Rendered images with source text
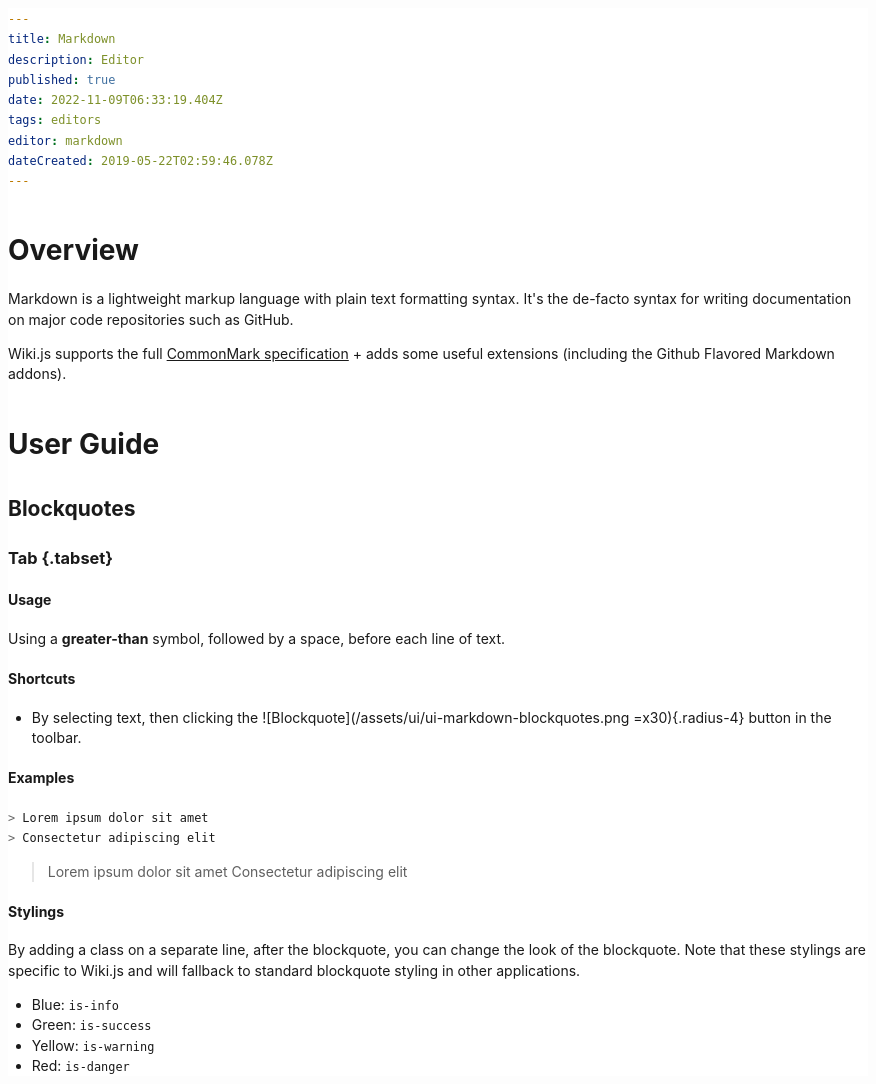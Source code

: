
 ```yaml
---
title: Markdown
description: Editor
published: true
date: 2022-11-09T06:33:19.404Z
tags: editors
editor: markdown
dateCreated: 2019-05-22T02:59:46.078Z
---
```


# Overview

Markdown is a lightweight markup language with plain text formatting syntax. It's the de-facto syntax for writing documentation on major code repositories such as GitHub.

Wiki.js supports the full [CommonMark specification](https://spec.commonmark.org/) + adds some useful extensions (including the Github Flavored Markdown addons).

# User Guide

## Blockquotes

### Tab {.tabset}

#### Usage

Using a **greater-than** symbol, followed by a space, before each line of text.

#### Shortcuts
- By selecting text, then clicking the ![Blockquote](/assets/ui/ui-markdown-blockquotes.png =x30){.radius-4} button in the toolbar.

#### Examples

```js
> Lorem ipsum dolor sit amet
> Consectetur adipiscing elit
```

> Lorem ipsum dolor sit amet
> Consectetur adipiscing elit

#### Stylings

By adding a class on a separate line, after the blockquote, you can change the look of the blockquote. Note that these stylings are specific to Wiki.js and will fallback to standard blockquote styling in other applications.

- Blue: `is-info`
- Green: `is-success`
- Yellow: `is-warning`
- Red: `is-danger`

▶ _Problem to solve_
Every line above should be output exactly, except for the pictures.

▶ _Task result_
Source code

:
 ```yaml
---
title: Markdown
description: Editor
published: true
date: 2022-11-09T06:33:19.404Z
tags: editors
editor: markdown
dateCreated: 2019-05-22T02:59:46.078Z
---
```


# Overview

Markdown is a lightweight markup language with plain text formatting syntax. It's the de-facto syntax for writing documentation on major code repositories such as GitHub.

Wiki.js supports the full [CommonMark specification](https://spec.commonmark.org/) + adds some useful extensions (including the Github Flavored Markdown addons).

# User Guide

## Blockquotes

### Tab {.tabset}

#### Usage

Using a **greater-than** symbol, followed by a space, before each line of text.

#### Shortcuts
- By selecting text, then clicking the ![Blockquote](/assets/ui/ui-markdown-blockquotes.png =x30){.radius-4} button in the toolbar.

#### Examples

```js
> Lorem ipsum dolor sit amet
> Consectetur adipiscing elit
```

> Lorem ipsum dolor sit amet
> Consectetur adipiscing elit

#### Stylings

By adding a class on a separate line, after the blockquote, you can change the look of the blockquote. Note that these stylings are specific to Wiki.js and will fallback to standard blockquote styling in other applications.

- Blue: `is-info`
- Green: `is-success`
- Yellow: `is-warning`
- Red: `is-danger`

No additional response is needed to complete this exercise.